● **WORK TASK**
Go through the material below and copy all lines with "HOME".
(SOURCE INFORMATION)
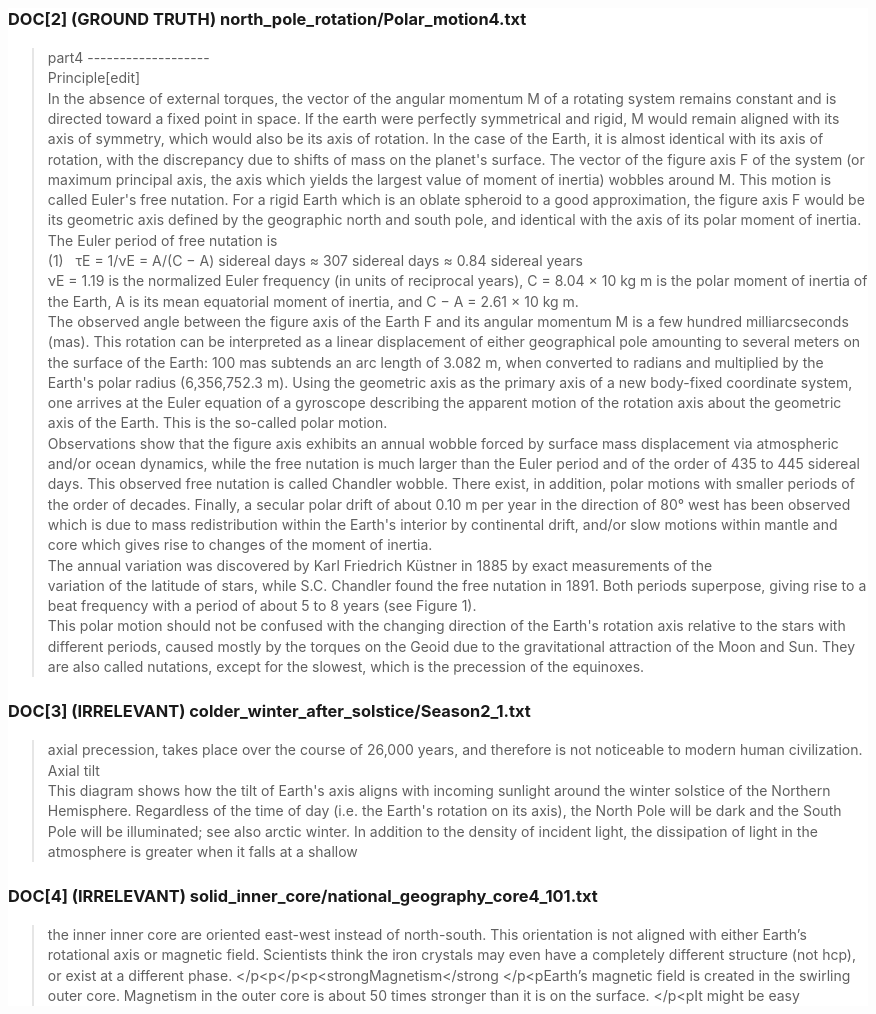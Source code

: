 ### DOC[2] (GROUND TRUTH) north_pole_rotation/Polar_motion4.txt
> part4 -------------------<br>Principle[edit]<br>In the absence of external torques, the vector of the angular momentum M of a rotating system remains constant and is directed toward a fixed point in space. If the earth were perfectly symmetrical and rigid, M would remain aligned with its axis of symmetry, which would also be its axis of rotation. In the case of the Earth, it is almost identical with its axis of rotation, with the discrepancy due to shifts of mass on the planet's surface. The vector of the figure axis F of the system (or maximum principal axis, the axis which yields the largest value of moment of inertia) wobbles around M. This motion is called Euler's free nutation. For a rigid Earth which is an oblate spheroid to a good approximation, the figure axis F would be its geometric axis defined by the geographic north and south pole, and identical with the axis of its polar moment of inertia. The Euler period of free nutation is<br>(1)   τE = 1/νE = A/(C − A) sidereal days ≈ 307 sidereal days ≈ 0.84 sidereal years<br>νE = 1.19 is the normalized Euler frequency (in units of reciprocal years), C = 8.04 × 10 kg m is the polar moment of inertia of the Earth, A is its mean equatorial moment of inertia, and C − A = 2.61 × 10 kg m.<br>The observed angle between the figure axis of the Earth F and its angular momentum M is a few hundred milliarcseconds (mas). This rotation can be interpreted as a linear displacement of either geographical pole amounting to several meters on the surface of the Earth: 100 mas subtends an arc length of 3.082 m, when converted to radians and multiplied by the Earth's polar radius (6,356,752.3 m). Using the geometric axis as the primary axis of a new body-fixed coordinate system, one arrives at the Euler equation of a gyroscope describing the apparent motion of the rotation axis about the geometric axis of the Earth. This is the so-called polar motion.<br>Observations show that the figure axis exhibits an annual wobble forced by surface mass displacement via atmospheric and/or ocean dynamics, while the free nutation is much larger than the Euler period and of the order of 435 to 445 sidereal days. This observed free nutation is called Chandler wobble. There exist, in addition, polar motions with smaller periods of the order of decades. Finally, a secular polar drift of about 0.10 m per year in the direction of 80° west has been observed which is due to mass redistribution within the Earth's interior by continental drift, and/or slow motions within mantle and core which gives rise to changes of the moment of inertia.<br>The annual variation was discovered by Karl Friedrich Küstner in 1885 by exact measurements of the<br>variation of the latitude of stars, while S.C. Chandler found the free nutation in 1891. Both periods superpose, giving rise to a beat frequency with a period of about 5 to 8 years (see Figure 1).<br>This polar motion should not be confused with the changing direction of the Earth's rotation axis relative to the stars with different periods, caused mostly by the torques on the Geoid due to the gravitational attraction of the Moon and Sun. They are also called nutations, except for the slowest, which is the precession of the equinoxes.

### DOC[3] (IRRELEVANT) colder_winter_after_solstice/Season2_1.txt
> axial precession, takes place over the course of 26,000 years, and therefore is not noticeable to modern human civilization.<br>Axial tilt<br>This diagram shows how the tilt of Earth's axis aligns with incoming sunlight around the winter solstice of the Northern Hemisphere. Regardless of the time of day (i.e. the Earth's rotation on its axis), the North Pole will be dark and the South Pole will be illuminated; see also arctic winter. In addition to the density of incident light, the dissipation of light in the atmosphere is greater when it falls at a shallow

### DOC[4] (IRRELEVANT) solid_inner_core/national_geography_core4_101.txt
> the inner inner core are oriented east-west instead of north-south. This orientation is not aligned with either Earth’s rotational axis or magnetic field. Scientists think the iron crystals may even have a completely different structure (not hcp), or exist at a different phase. </p<p</p<p<strongMagnetism</strong </p<pEarth’s magnetic field is created in the swirling outer core. Magnetism in the outer core is about 50 times stronger than it is on the surface. </p<pIt might be easy
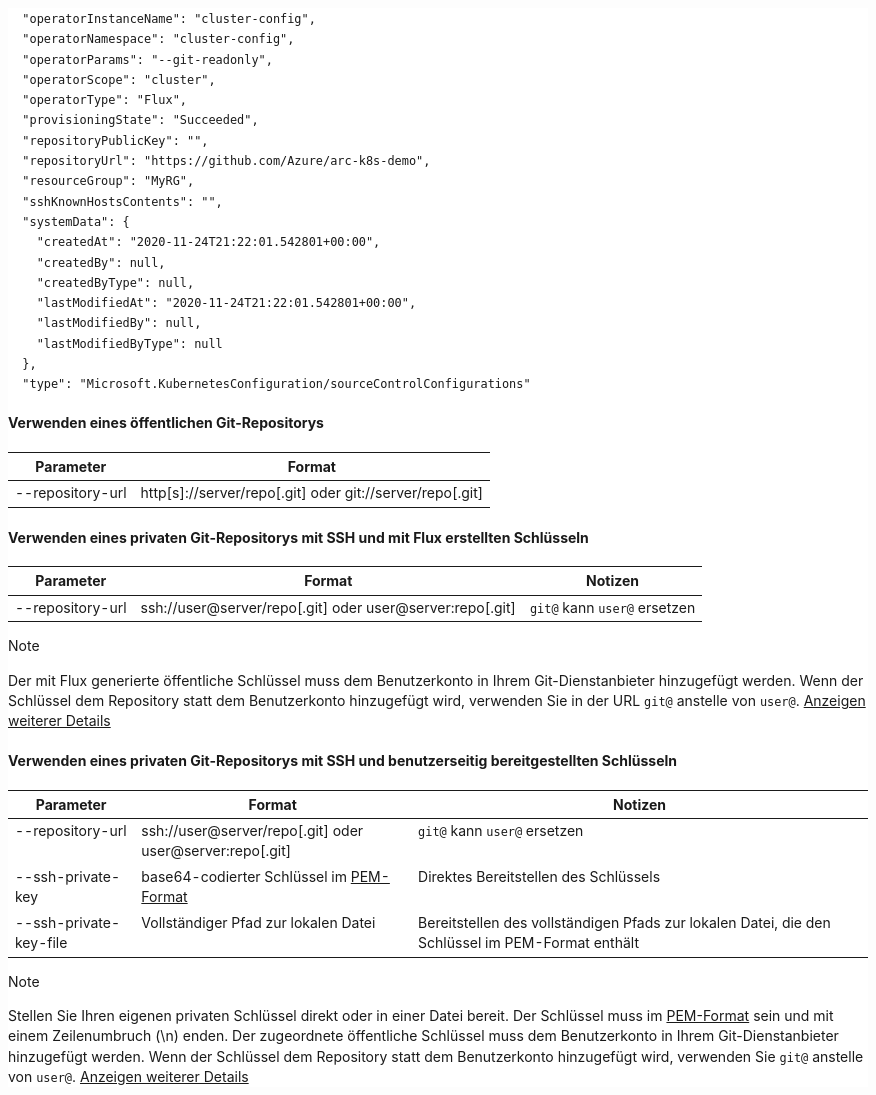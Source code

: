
 ```console
  "operatorInstanceName": "cluster-config",
  "operatorNamespace": "cluster-config",
  "operatorParams": "--git-readonly",
  "operatorScope": "cluster",
  "operatorType": "Flux",
  "provisioningState": "Succeeded",
  "repositoryPublicKey": "",
  "repositoryUrl": "https://github.com/Azure/arc-k8s-demo",
  "resourceGroup": "MyRG",
  "sshKnownHostsContents": "",
  "systemData": {
    "createdAt": "2020-11-24T21:22:01.542801+00:00",
    "createdBy": null,
    "createdByType": null,
    "lastModifiedAt": "2020-11-24T21:22:01.542801+00:00",
    "lastModifiedBy": null,
    "lastModifiedByType": null
  },
  "type": "Microsoft.KubernetesConfiguration/sourceControlConfigurations"
  ```

#### <a name="use-a-public-git-repo"></a>Verwenden eines öffentlichen Git-Repositorys

| Parameter | Format |
| ------------- | ------------- |
| --repository-url | http[s]://server/repo[.git] oder git://server/repo[.git]

#### <a name="use-a-private-git-repo-with-ssh-and-flux-created-keys"></a>Verwenden eines privaten Git-Repositorys mit SSH und mit Flux erstellten Schlüsseln

| Parameter | Format | Notizen
| ------------- | ------------- | ------------- |
| --repository-url | ssh://user@server/repo[.git] oder user@server:repo[.git] | `git@` kann `user@` ersetzen

> [!NOTE]
> Der mit Flux generierte öffentliche Schlüssel muss dem Benutzerkonto in Ihrem Git-Dienstanbieter hinzugefügt werden. Wenn der Schlüssel dem Repository statt dem Benutzerkonto hinzugefügt wird, verwenden Sie in der URL `git@` anstelle von `user@`. [Anzeigen weiterer Details](#apply-configuration-from-a-private-git-repository)

#### <a name="use-a-private-git-repo-with-ssh-and-user-provided-keys"></a>Verwenden eines privaten Git-Repositorys mit SSH und benutzerseitig bereitgestellten Schlüsseln

| Parameter | Format | Notizen |
| ------------- | ------------- | ------------- |
| --repository-url  | ssh://user@server/repo[.git] oder user@server:repo[.git] | `git@` kann `user@` ersetzen |
| --ssh-private-key | base64-codierter Schlüssel im [PEM-Format](https://aka.ms/PEMformat) | Direktes Bereitstellen des Schlüssels |
| --ssh-private-key-file | Vollständiger Pfad zur lokalen Datei | Bereitstellen des vollständigen Pfads zur lokalen Datei, die den Schlüssel im PEM-Format enthält

> [!NOTE]
> Stellen Sie Ihren eigenen privaten Schlüssel direkt oder in einer Datei bereit. Der Schlüssel muss im [PEM-Format](https://aka.ms/PEMformat) sein und mit einem Zeilenumbruch (\n) enden.  Der zugeordnete öffentliche Schlüssel muss dem Benutzerkonto in Ihrem Git-Dienstanbieter hinzugefügt werden. Wenn der Schlüssel dem Repository statt dem Benutzerkonto hinzugefügt wird, verwenden Sie `git@` anstelle von `user@`. [Anzeigen weiterer Details](#apply-configuration-from-a-private-git-repository)
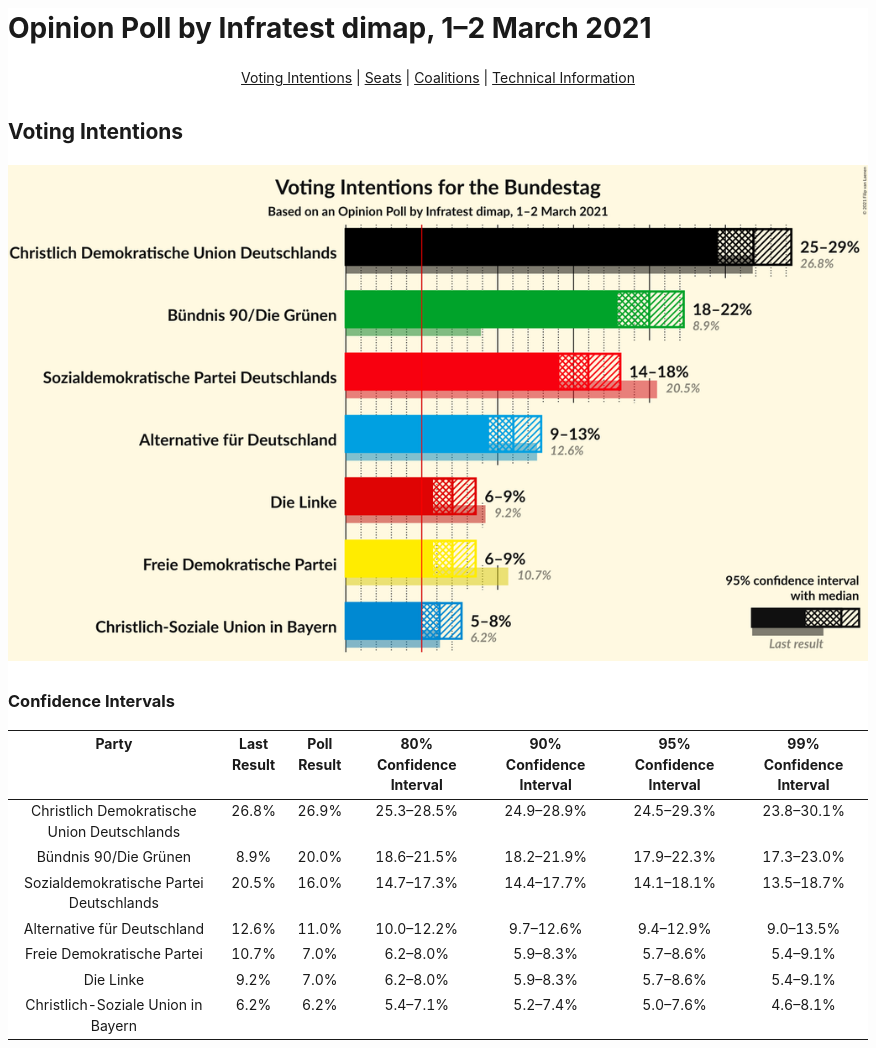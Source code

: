 # Opinion Poll by Infratest dimap, 1–2 March 2021

<p align="center"><a href="#voting-intentions">Voting Intentions</a> | <a href="#seats">Seats</a> | <a href="#coalitions">Coalitions</a> | <a href="#technical-information">Technical Information</a></p>

## Voting Intentions

![Graph with voting intentions not yet produced](2021-03-02-Infratestdimap.png "Voting Intentions")

### Confidence Intervals

| Party | Last Result | Poll Result | 80% Confidence Interval | 90% Confidence Interval | 95% Confidence Interval | 99% Confidence Interval |
|:-----:|:-----------:|:-----------:|:-----------------------:|:-----------------------:|:-----------------------:|:-----------------------:|
| Christlich Demokratische Union Deutschlands | 26.8% | 26.9% | 25.3–28.5% |24.9–28.9% |24.5–29.3% |23.8–30.1% |
| Bündnis 90/Die Grünen | 8.9% | 20.0% | 18.6–21.5% |18.2–21.9% |17.9–22.3% |17.3–23.0% |
| Sozialdemokratische Partei Deutschlands | 20.5% | 16.0% | 14.7–17.3% |14.4–17.7% |14.1–18.1% |13.5–18.7% |
| Alternative für Deutschland | 12.6% | 11.0% | 10.0–12.2% |9.7–12.6% |9.4–12.9% |9.0–13.5% |
| Freie Demokratische Partei | 10.7% | 7.0% | 6.2–8.0% |5.9–8.3% |5.7–8.6% |5.4–9.1% |
| Die Linke | 9.2% | 7.0% | 6.2–8.0% |5.9–8.3% |5.7–8.6% |5.4–9.1% |
| Christlich-Soziale Union in Bayern | 6.2% | 6.2% | 5.4–7.1% |5.2–7.4% |5.0–7.6% |4.6–8.1% |
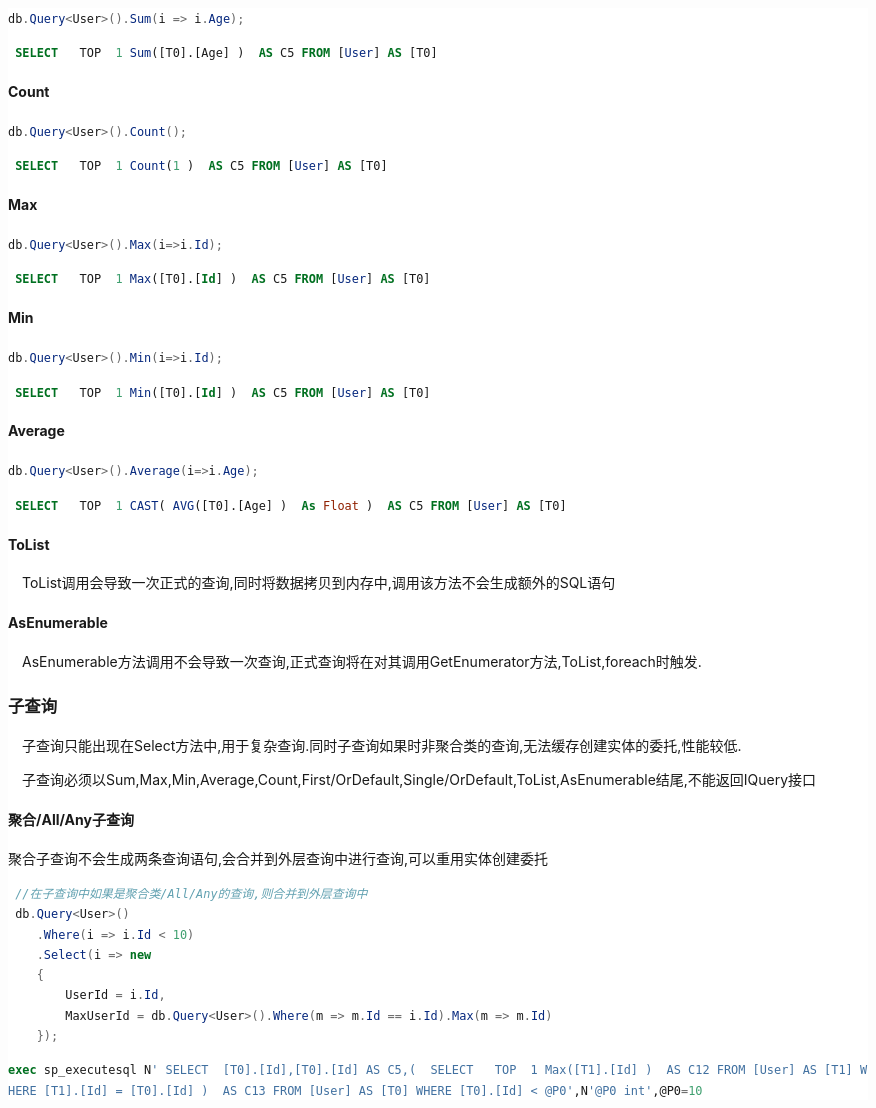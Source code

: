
 ```c#
db.Query<User>().Sum(i => i.Age);    
```
```sql
 SELECT   TOP  1 Sum([T0].[Age] )  AS C5 FROM [User] AS [T0]
```

<h4 id="count">Count</h4>

```c#
db.Query<User>().Count();    
```
```sql
 SELECT   TOP  1 Count(1 )  AS C5 FROM [User] AS [T0]
```

<h4 id="max">Max</h4>

```c#
db.Query<User>().Max(i=>i.Id);    
```
```sql
 SELECT   TOP  1 Max([T0].[Id] )  AS C5 FROM [User] AS [T0]
```

<h4 id="min">Min</h4>

```c#
db.Query<User>().Min(i=>i.Id);    
```
```sql
 SELECT   TOP  1 Min([T0].[Id] )  AS C5 FROM [User] AS [T0]
```

<h4 id="average">Average</h4>

```c#
db.Query<User>().Average(i=>i.Age);    
```
```sql
 SELECT   TOP  1 CAST( AVG([T0].[Age] )  As Float )  AS C5 FROM [User] AS [T0]
```

<h4 id="tolist">ToList</h4>
&emsp;ToList调用会导致一次正式的查询,同时将数据拷贝到内存中,调用该方法不会生成额外的SQL语句

<h4 id="asenumerable">AsEnumerable</h4>
&emsp;AsEnumerable方法调用不会导致一次查询,正式查询将在对其调用GetEnumerator方法,ToList,foreach时触发.

<h3 id="sub_query">子查询</h3>
&emsp;子查询只能出现在Select方法中,用于复杂查询.同时子查询如果时非聚合类的查询,无法缓存创建实体的委托,性能较低.

&emsp;子查询必须以Sum,Max,Min,Average,Count,First/OrDefault,Single/OrDefault,ToList,AsEnumerable结尾,不能返回IQuery接口

<h4 id="aggragesubquery">聚合/All/Any子查询</h4>
聚合子查询不会生成两条查询语句,会合并到外层查询中进行查询,可以重用实体创建委托

```c#
 //在子查询中如果是聚合类/All/Any的查询,则合并到外层查询中
 db.Query<User>()
    .Where(i => i.Id < 10)
    .Select(i => new
    {
        UserId = i.Id,
        MaxUserId = db.Query<User>().Where(m => m.Id == i.Id).Max(m => m.Id)
    });
```
```sql
exec sp_executesql N' SELECT  [T0].[Id],[T0].[Id] AS C5,(  SELECT   TOP  1 Max([T1].[Id] )  AS C12 FROM [User] AS [T1] WHERE [T1].[Id] = [T0].[Id] )  AS C13 FROM [User] AS [T0] WHERE [T0].[Id] < @P0',N'@P0 int',@P0=10
```
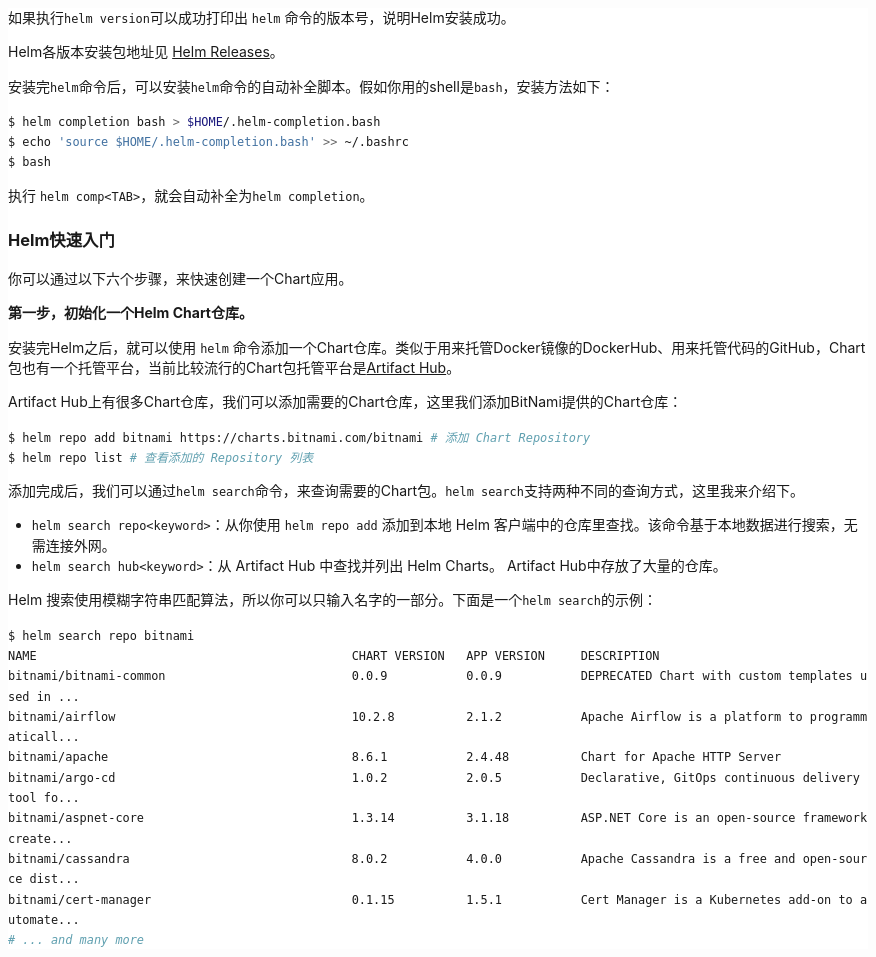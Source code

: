 如果执行`helm version`可以成功打印出 `helm` 命令的版本号，说明Helm安装成功。

Helm各版本安装包地址见 [Helm Releases](https://github.com/helm/helm/releases)。

安装完`helm`命令后，可以安装`helm`命令的自动补全脚本。假如你用的shell是`bash`，安装方法如下：

```bash
$ helm completion bash > $HOME/.helm-completion.bash
$ echo 'source $HOME/.helm-completion.bash' >> ~/.bashrc
$ bash

```

执行 `helm comp<TAB>`，就会自动补全为`helm completion`。

### Helm快速入门

你可以通过以下六个步骤，来快速创建一个Chart应用。

**第一步，初始化一个Helm Chart仓库。**

安装完Helm之后，就可以使用 `helm` 命令添加一个Chart仓库。类似于用来托管Docker镜像的DockerHub、用来托管代码的GitHub，Chart包也有一个托管平台，当前比较流行的Chart包托管平台是[Artifact Hub](https://artifacthub.io/packages/search?kind=0)。

Artifact Hub上有很多Chart仓库，我们可以添加需要的Chart仓库，这里我们添加BitNami提供的Chart仓库：

```bash
$ helm repo add bitnami https://charts.bitnami.com/bitnami # 添加 Chart Repository
$ helm repo list # 查看添加的 Repository 列表

```

添加完成后，我们可以通过`helm search`命令，来查询需要的Chart包。`helm search`支持两种不同的查询方式，这里我来介绍下。

*   `helm search repo<keyword>`：从你使用 `helm repo add` 添加到本地 Helm 客户端中的仓库里查找。该命令基于本地数据进行搜索，无需连接外网。
*   `helm search hub<keyword>`：从 Artifact Hub 中查找并列出 Helm Charts。 Artifact Hub中存放了大量的仓库。

Helm 搜索使用模糊字符串匹配算法，所以你可以只输入名字的一部分。下面是一个`helm search`的示例：

```bash
$ helm search repo bitnami
NAME                                        	CHART VERSION	APP VERSION  	DESCRIPTION
bitnami/bitnami-common                      	0.0.9        	0.0.9        	DEPRECATED Chart with custom templates used in ...
bitnami/airflow                             	10.2.8       	2.1.2        	Apache Airflow is a platform to programmaticall...
bitnami/apache                              	8.6.1        	2.4.48       	Chart for Apache HTTP Server
bitnami/argo-cd                             	1.0.2        	2.0.5        	Declarative, GitOps continuous delivery tool fo...
bitnami/aspnet-core                         	1.3.14       	3.1.18       	ASP.NET Core is an open-source framework create...
bitnami/cassandra                           	8.0.2        	4.0.0        	Apache Cassandra is a free and open-source dist...
bitnami/cert-manager                        	0.1.15       	1.5.1        	Cert Manager is a Kubernetes add-on to automate...
# ... and many more

```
(End SOURCE INFORMATION)
● **WRITTEN RESPONSE**
$ helm completion bash > $HOME/.helm-completion.bash
$ echo 'source $HOME/.helm-completion.bash' >> ~/.bashrc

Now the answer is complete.